- YOUR TASK:
Only the lines containing "been" belong in the answer; find them in the material below.

===== DATA LISTING =====

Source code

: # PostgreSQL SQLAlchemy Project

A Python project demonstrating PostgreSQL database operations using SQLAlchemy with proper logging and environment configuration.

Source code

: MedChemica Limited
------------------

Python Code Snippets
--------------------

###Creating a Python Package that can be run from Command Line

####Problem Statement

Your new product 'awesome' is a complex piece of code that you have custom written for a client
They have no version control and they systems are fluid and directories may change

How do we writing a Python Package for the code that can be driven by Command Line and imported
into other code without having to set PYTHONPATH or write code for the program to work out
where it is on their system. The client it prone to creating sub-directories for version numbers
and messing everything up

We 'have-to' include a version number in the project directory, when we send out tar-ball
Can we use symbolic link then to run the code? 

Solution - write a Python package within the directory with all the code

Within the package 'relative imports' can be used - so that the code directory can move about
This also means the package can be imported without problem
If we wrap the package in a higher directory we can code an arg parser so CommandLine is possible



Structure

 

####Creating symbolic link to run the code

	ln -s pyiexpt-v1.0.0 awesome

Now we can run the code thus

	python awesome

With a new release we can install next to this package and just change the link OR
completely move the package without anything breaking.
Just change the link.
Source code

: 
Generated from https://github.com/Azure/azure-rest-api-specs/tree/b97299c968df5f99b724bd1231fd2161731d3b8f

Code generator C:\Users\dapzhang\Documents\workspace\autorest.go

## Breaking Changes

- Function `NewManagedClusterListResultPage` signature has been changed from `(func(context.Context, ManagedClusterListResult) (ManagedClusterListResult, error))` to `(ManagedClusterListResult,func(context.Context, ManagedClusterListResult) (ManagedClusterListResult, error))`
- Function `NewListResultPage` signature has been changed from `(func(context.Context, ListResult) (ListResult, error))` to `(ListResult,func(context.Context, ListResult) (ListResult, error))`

=====

- SOLUTION TO THIS TASK:
- Function `NewManagedClusterListResultPage` signature has been changed from `(func(context.Context, ManagedClusterListResult) (ManagedClusterListResult, error))` to `(ManagedClusterListResult,func(context.Context, ManagedClusterListResult) (ManagedClusterListResult, error))`
- Function `NewListResultPage` signature has been changed from `(func(context.Context, ListResult) (ListResult, error))` to `(ListResult,func(context.Context, ListResult) (ListResult, error))`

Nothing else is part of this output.